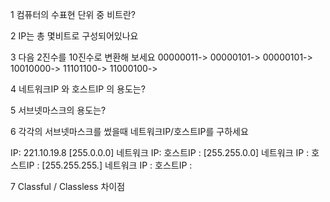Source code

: 1 컴퓨터의 수표현 단위 중 비트란?

2 IP는 총 몇비트로 구성되어있나요

3 다음 2진수를 10진수로 변환해 보세요
00000011->
00000101->
00000101->
10010000->
11101100->
11000100->

4 네트워크IP 와 호스트IP 의 용도는?

5 서브넷마스크의 용도는?

6 각각의 서브넷마스크를 썼을때 네트워크IP/호스트IP를 구하세요

IP: 221.10.19.8
[255.0.0.0]
네트워크 IP:		호스트IP :
[255.255.0.0]
네트워크 IP :		호스트IP :
[255.255.255.]
네트워크 IP : 		호스트IP :

7 Classful / Classless 차이점
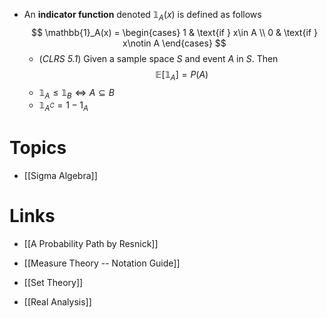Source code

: * An **indicator function** denoted $\mathbb{1}_A(x)$ is defined as follows
  $$
  \mathbb{1}_A(x) = \begin{cases}
  1  & \text{if } x\in A \\
  0  & \text{if } x\notin A
  \end{cases}
  $$
	* (*CLRS 5.1*) Given a sample space $S$ and event $A$ in $S$. Then 
  $$
  \mathbb{E}[\mathbb{1}_A]=P(A)
  $$
	* $\mathbb{1}_A \le \mathbb{1}_B \iff A\subseteq B$
	* $\mathbb{1}_{A^C}=1-1_A$ 

# Topics
* [[Sigma Algebra]]

# Links
* [[A Probability Path by Resnick]]

* [[Measure Theory -- Notation Guide]]
* [[Set Theory]]
* [[Real Analysis]]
• • • •
## [HOW TO COMPLETE THIS TASK]
An exact copy of every line above is needed, without the images.

## [SOLUTION TO THIS TASK]
Source code

: 1 컴퓨터의 수표현 단위 중 비트란?

2 IP는 총 몇비트로 구성되어있나요

3 다음 2진수를 10진수로 변환해 보세요
00000011->
00000101->
00000101->
10010000->
11101100->
11000100->

4 네트워크IP 와 호스트IP 의 용도는?

5 서브넷마스크의 용도는?

6 각각의 서브넷마스크를 썼을때 네트워크IP/호스트IP를 구하세요

IP: 221.10.19.8
[255.0.0.0]
네트워크 IP:		호스트IP :
[255.255.0.0]
네트워크 IP :		호스트IP :
[255.255.255.]
네트워크 IP : 		호스트IP :

7 Classful / Classless 차이점
Source code

: * An **indicator function** denoted $\mathbb{1}_A(x)$ is defined as follows
  $$
  \mathbb{1}_A(x) = \begin{cases}
  1  & \text{if } x\in A \\
  0  & \text{if } x\notin A
  \end{cases}
  $$
	* (*CLRS 5.1*) Given a sample space $S$ and event $A$ in $S$. Then 
  $$
  \mathbb{E}[\mathbb{1}_A]=P(A)
  $$
	* $\mathbb{1}_A \le \mathbb{1}_B \iff A\subseteq B$
	* $\mathbb{1}_{A^C}=1-1_A$ 

# Topics
* [[Sigma Algebra]]

# Links
* [[A Probability Path by Resnick]]

* [[Measure Theory -- Notation Guide]]
* [[Set Theory]]
* [[Real Analysis]]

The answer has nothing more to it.